## ACTIVITY
Determine how many lines in the entries below hold "begin". Respond with that number only.

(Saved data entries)
# # # #

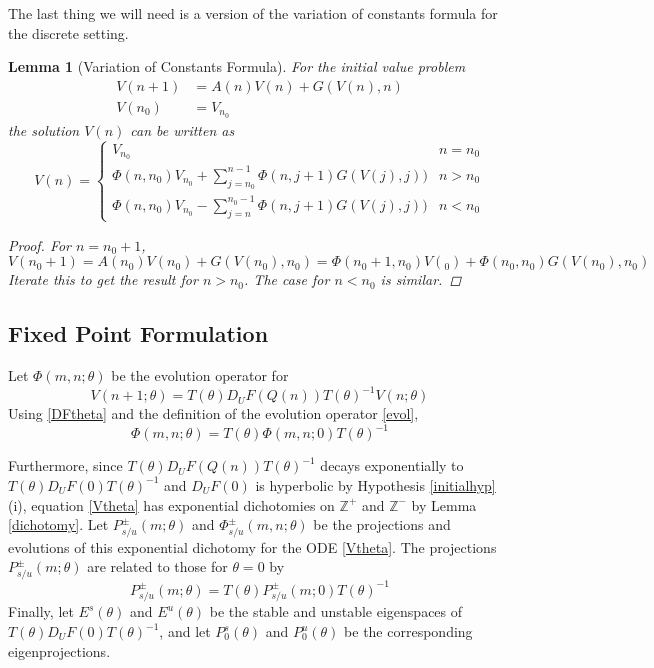 \documentclass[12pt]{article}
\def\Z{{\mathbb Z}}
\newtheorem{lemma}{Lemma}
\begin{document}
The last thing we will need is a version of the variation of constants formula for the discrete setting.

\begin{lemma}[Variation of Constants Formula]\label{VOC}
For the initial value problem
\begin{align*}
V(n+1) &= A(n) V(n) + G(V(n), n) \\
V(n_0) &= V_{n_0}
\end{align*}
the solution $V(n)$ can be written as 
\begin{equation}\label{VOCformula}
V(n) = 
\begin{cases}
V_{n_0} & n = n_0 \\
\Phi(n, n_0) V_{n_0} + \sum_{j = n_0}^{n-1} \Phi(n, j+1) G(V(j), j)) & n > n_0 \\
\Phi(n, n_0) V_{n_0} - \sum_{j = n}^{n_0-1} \Phi(n, j+1) G(V(j), j)) & n < n_0 
\end{cases}
\end{equation}
\begin{proof}
For $n = n_0 + 1$,
\[
V(n_0 + 1) = A(n_0) V(n_0) + G(V(n_0), n_0) = \Phi(n_0+1, n_0) V(_0) + \Phi(n_0, n_0) G(V(n_0), n_0)
\]
Iterate this to get the result for $n > n_0$. The case for $n < n_0$ is similar.
\end{proof}
\end{lemma}

\subsection{Fixed Point Formulation}

Let $\Phi(m, n; \theta)$ be the evolution operator for
\begin{equation}\label{Vtheta}
V(n+1; \theta) = T(\theta) D_U F(Q(n)) T(\theta)^{-1} V(n; \theta) 
\end{equation}
Using \eqref{DFtheta} and the definition of the evolution operator \eqref{evol},
\[
\Phi(m, n; \theta) = T(\theta)\Phi(m, n; 0)T(\theta)^{-1}
\]

Furthermore, since $T(\theta) D_U F(Q(n)) T(\theta)^{-1}$ decays exponentially to $T(\theta) D_U F(0) T(\theta)^{-1}$ and $D_U F(0)$ is hyperbolic by Hypothesis \ref{initialhyp}(i), equation \eqref{Vtheta} has exponential dichotomies on $\Z^+$ and $\Z^-$ by Lemma \ref{dichotomy}. Let $P_{s/u}^\pm(m; \theta)$ and $\Phi_{s/u}^\pm(m, n; \theta)$ be the projections and evolutions of this exponential dichotomy for the ODE \ref{Vtheta}. The projections $P_{s/u}^\pm(m; \theta)$ are related to those for $\theta = 0$ by
\[
P_{s/u}^\pm(m; \theta) = T(\theta)P_{s/u}^\pm(m; 0)T(\theta)^{-1}
\]
Finally, let $E^s(\theta)$ and $E^u(\theta)$ be the stable and unstable eigenspaces of $T(\theta) D_U F(0) T(\theta)^{-1}$, and let $P_0^s(\theta)$ and $P_0^u(\theta)$ be the corresponding eigenprojections.
\end{document}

# # # #

## RESPONSE TO THIS EXERCISE
7